Entries taken from a collection

Start of Block

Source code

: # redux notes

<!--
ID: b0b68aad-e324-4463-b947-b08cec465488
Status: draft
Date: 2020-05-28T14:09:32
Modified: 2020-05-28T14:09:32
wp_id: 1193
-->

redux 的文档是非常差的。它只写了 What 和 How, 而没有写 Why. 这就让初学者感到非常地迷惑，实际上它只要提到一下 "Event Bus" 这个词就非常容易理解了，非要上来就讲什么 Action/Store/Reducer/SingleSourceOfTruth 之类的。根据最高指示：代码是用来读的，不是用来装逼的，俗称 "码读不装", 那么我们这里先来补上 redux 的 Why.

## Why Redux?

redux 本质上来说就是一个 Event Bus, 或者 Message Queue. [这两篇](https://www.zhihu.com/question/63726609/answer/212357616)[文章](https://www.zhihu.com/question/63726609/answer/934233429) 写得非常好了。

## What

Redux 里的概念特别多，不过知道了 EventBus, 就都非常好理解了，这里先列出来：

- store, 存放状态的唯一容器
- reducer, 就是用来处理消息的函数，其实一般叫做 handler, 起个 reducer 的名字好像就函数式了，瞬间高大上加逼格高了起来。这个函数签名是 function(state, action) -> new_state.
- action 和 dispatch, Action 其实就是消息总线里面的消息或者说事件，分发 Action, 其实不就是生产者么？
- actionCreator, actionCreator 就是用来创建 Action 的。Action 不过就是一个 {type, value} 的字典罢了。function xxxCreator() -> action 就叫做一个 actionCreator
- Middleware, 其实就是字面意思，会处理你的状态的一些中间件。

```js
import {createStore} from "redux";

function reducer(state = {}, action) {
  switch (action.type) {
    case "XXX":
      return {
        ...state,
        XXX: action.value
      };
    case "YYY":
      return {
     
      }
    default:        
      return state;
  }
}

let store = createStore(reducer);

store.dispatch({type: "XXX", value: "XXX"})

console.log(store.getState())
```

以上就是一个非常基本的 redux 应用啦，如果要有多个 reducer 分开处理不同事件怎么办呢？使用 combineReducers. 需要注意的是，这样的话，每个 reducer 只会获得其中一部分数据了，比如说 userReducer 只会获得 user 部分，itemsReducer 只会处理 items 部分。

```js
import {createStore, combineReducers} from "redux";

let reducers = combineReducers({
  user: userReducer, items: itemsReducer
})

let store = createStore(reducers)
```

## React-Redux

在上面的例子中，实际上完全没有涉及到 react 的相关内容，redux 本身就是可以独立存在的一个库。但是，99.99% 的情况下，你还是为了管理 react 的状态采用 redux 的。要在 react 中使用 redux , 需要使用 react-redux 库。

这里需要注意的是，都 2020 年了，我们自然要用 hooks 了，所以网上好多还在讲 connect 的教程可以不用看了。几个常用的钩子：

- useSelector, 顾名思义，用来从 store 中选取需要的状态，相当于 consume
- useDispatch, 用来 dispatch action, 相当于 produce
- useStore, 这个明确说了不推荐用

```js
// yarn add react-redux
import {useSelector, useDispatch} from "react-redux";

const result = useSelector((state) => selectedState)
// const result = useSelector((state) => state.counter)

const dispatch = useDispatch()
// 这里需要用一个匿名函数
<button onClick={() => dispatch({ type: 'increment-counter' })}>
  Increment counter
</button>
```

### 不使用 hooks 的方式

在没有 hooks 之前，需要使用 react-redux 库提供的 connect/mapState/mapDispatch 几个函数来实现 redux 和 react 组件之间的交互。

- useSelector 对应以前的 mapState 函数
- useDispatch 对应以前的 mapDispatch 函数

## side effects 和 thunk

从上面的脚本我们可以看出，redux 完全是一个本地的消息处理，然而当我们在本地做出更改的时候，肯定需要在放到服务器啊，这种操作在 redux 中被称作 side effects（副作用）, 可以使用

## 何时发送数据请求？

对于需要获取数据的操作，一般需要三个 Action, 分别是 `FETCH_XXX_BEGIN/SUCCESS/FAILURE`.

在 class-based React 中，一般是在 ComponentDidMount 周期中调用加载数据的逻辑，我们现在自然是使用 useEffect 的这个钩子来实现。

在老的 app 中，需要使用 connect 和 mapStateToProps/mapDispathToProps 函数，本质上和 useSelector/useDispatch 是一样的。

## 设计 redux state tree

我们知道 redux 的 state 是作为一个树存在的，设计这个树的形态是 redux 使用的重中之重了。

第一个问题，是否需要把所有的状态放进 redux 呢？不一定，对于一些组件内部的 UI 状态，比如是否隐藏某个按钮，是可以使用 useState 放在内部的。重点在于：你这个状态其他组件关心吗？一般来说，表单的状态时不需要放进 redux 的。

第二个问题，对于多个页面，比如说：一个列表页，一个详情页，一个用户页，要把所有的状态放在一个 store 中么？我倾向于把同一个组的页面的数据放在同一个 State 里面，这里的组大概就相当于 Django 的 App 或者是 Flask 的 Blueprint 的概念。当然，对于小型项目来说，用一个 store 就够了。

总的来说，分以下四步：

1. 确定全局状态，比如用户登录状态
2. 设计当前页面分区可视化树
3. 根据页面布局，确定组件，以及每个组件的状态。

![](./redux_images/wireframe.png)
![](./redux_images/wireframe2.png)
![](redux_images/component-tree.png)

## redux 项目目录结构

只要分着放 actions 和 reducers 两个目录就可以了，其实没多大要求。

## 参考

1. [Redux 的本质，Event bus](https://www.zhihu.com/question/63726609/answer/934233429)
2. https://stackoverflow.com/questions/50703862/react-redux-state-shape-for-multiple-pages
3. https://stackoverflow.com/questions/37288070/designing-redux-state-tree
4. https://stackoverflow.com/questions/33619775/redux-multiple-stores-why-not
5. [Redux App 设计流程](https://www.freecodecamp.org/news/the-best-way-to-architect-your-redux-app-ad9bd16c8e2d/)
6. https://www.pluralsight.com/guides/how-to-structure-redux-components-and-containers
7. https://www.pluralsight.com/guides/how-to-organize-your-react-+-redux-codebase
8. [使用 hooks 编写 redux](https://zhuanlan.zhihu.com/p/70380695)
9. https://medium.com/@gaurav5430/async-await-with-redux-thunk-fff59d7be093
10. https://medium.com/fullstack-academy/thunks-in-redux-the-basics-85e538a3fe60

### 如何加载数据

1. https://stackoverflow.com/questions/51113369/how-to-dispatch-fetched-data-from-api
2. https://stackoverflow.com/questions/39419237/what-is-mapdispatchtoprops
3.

End of Block

TRY IT — Scan the records above and show every line in which the word "createStore" occurs.

SOLUTION TO THE PROBLEM —
import {createStore} from "redux";
let store = createStore(reducer);
import {createStore, combineReducers} from "redux";
let store = createStore(reducers)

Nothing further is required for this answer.